═════ Material for this task ═════

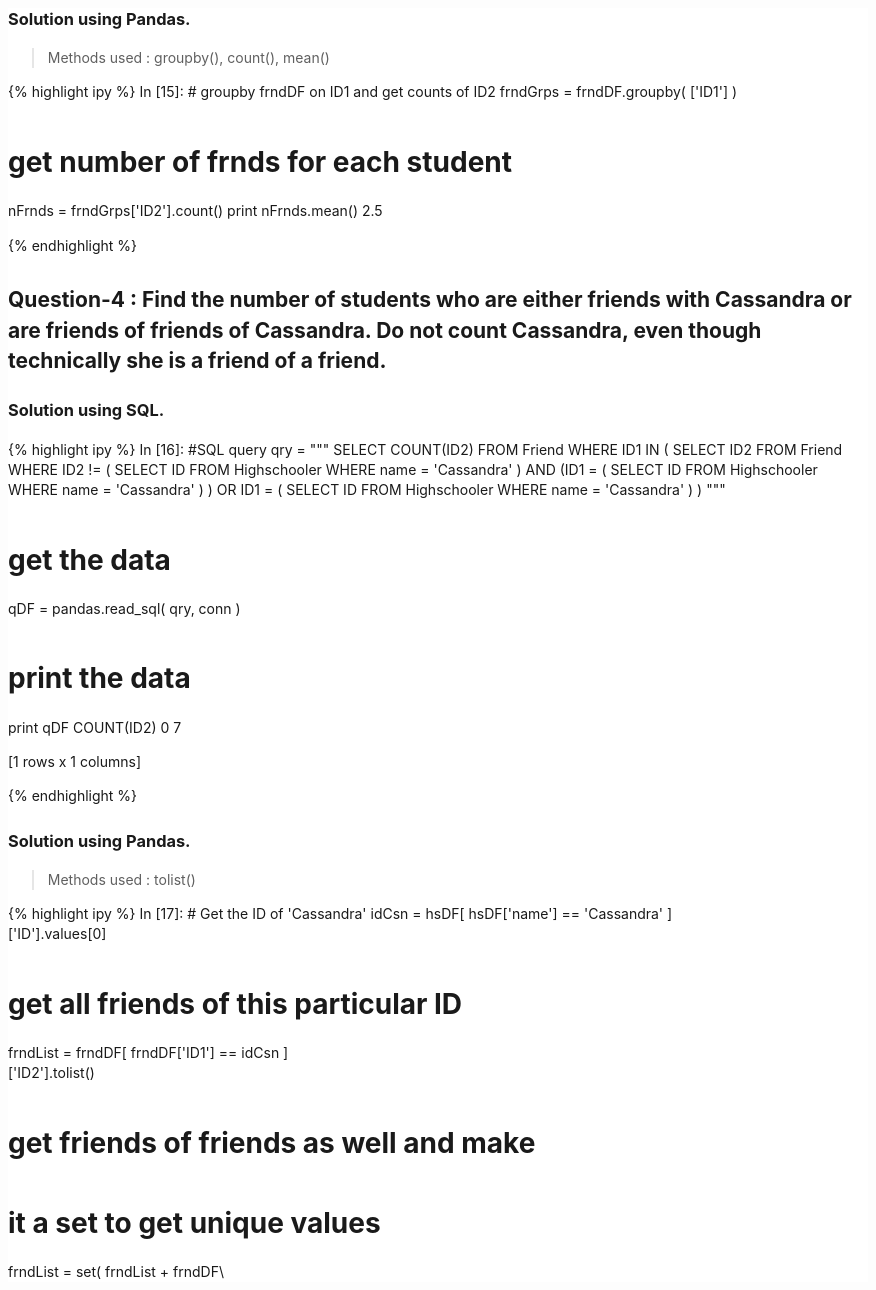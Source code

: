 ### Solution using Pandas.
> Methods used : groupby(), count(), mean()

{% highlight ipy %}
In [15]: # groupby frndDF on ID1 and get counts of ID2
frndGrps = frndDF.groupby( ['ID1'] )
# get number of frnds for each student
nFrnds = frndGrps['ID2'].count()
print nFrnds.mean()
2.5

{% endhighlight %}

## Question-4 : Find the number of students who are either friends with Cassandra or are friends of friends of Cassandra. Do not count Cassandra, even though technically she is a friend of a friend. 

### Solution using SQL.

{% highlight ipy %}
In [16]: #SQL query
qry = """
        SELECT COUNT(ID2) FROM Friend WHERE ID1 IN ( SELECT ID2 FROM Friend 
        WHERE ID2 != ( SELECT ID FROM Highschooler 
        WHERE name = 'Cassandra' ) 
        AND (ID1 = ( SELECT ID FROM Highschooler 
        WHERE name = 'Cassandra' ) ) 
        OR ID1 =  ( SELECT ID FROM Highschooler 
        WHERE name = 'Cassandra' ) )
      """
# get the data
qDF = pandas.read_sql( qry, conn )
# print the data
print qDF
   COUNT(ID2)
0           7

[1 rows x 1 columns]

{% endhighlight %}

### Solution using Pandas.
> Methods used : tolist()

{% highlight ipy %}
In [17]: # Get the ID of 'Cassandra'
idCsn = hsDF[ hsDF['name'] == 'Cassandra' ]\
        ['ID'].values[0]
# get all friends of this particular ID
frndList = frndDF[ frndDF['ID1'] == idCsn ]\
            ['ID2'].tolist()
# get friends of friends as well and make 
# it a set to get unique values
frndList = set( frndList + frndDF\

═════

Exercise description — Every entry above should be given again exactly, with no images included.

Reply to the task —
Source code

: ### Solution using Pandas.
> Methods used : groupby(), count(), mean()

{% highlight ipy %}
In [15]: # groupby frndDF on ID1 and get counts of ID2
frndGrps = frndDF.groupby( ['ID1'] )
# get number of frnds for each student
nFrnds = frndGrps['ID2'].count()
print nFrnds.mean()
2.5

{% endhighlight %}

## Question-4 : Find the number of students who are either friends with Cassandra or are friends of friends of Cassandra. Do not count Cassandra, even though technically she is a friend of a friend. 

### Solution using SQL.

{% highlight ipy %}
In [16]: #SQL query
qry = """
        SELECT COUNT(ID2) FROM Friend WHERE ID1 IN ( SELECT ID2 FROM Friend 
        WHERE ID2 != ( SELECT ID FROM Highschooler 
        WHERE name = 'Cassandra' ) 
        AND (ID1 = ( SELECT ID FROM Highschooler 
        WHERE name = 'Cassandra' ) ) 
        OR ID1 =  ( SELECT ID FROM Highschooler 
        WHERE name = 'Cassandra' ) )
      """
# get the data
qDF = pandas.read_sql( qry, conn )
# print the data
print qDF
   COUNT(ID2)
0           7

[1 rows x 1 columns]

{% endhighlight %}

### Solution using Pandas.
> Methods used : tolist()

{% highlight ipy %}
In [17]: # Get the ID of 'Cassandra'
idCsn = hsDF[ hsDF['name'] == 'Cassandra' ]\
        ['ID'].values[0]
# get all friends of this particular ID
frndList = frndDF[ frndDF['ID1'] == idCsn ]\
            ['ID2'].tolist()
# get friends of friends as well and make 
# it a set to get unique values
frndList = set( frndList + frndDF\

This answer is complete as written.